[Items from a data source]
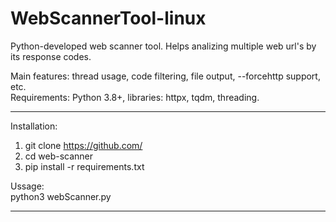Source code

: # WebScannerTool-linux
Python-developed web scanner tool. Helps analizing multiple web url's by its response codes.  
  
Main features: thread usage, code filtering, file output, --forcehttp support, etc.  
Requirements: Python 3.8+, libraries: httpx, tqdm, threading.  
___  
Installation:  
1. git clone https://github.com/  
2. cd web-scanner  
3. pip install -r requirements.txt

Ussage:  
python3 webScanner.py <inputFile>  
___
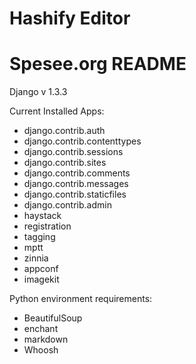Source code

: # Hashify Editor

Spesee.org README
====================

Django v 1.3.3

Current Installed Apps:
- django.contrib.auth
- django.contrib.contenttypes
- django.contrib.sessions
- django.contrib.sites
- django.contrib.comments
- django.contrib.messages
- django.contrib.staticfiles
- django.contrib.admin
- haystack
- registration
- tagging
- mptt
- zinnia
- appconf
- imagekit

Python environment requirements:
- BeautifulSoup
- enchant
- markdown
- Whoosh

--

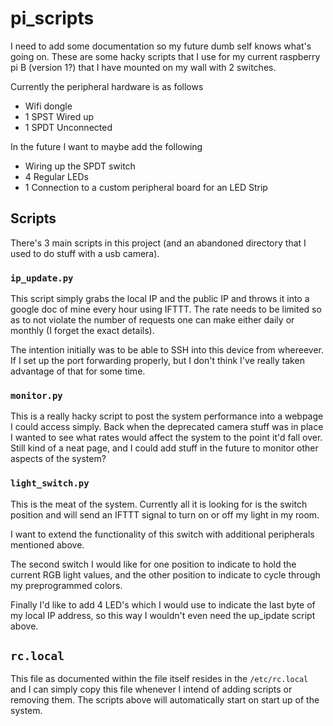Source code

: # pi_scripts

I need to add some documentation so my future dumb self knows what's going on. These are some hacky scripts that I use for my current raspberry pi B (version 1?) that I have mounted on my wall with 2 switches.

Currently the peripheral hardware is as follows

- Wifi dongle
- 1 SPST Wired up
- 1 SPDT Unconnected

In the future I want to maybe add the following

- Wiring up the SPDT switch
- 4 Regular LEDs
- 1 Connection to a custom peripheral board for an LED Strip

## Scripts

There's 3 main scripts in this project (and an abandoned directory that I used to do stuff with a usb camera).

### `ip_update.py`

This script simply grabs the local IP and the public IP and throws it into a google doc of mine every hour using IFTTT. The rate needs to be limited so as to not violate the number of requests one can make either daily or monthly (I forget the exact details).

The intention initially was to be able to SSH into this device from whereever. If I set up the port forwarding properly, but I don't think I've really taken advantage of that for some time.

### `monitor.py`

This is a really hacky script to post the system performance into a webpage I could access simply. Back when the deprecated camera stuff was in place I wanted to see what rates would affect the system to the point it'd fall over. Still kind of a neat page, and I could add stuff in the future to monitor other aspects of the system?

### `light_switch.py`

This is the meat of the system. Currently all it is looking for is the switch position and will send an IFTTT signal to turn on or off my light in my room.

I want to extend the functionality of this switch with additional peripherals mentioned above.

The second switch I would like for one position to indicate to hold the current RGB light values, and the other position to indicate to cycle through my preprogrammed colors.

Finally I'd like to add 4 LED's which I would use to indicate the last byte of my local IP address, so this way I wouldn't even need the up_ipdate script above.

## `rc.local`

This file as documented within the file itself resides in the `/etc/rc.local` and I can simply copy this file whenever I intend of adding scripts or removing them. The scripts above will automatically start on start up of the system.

_EXERCISE AIM_. Each line holding the word "future" must be copied from the data.

_OUTPUT OF THE TASK_.
I need to add some documentation so my future dumb self knows what's going on. These are some hacky scripts that I use for my current raspberry pi B (version 1?) that I have mounted on my wall with 2 switches.
In the future I want to maybe add the following
This is a really hacky script to post the system performance into a webpage I could access simply. Back when the deprecated camera stuff was in place I wanted to see what rates would affect the system to the point it'd fall over. Still kind of a neat page, and I could add stuff in the future to monitor other aspects of the system?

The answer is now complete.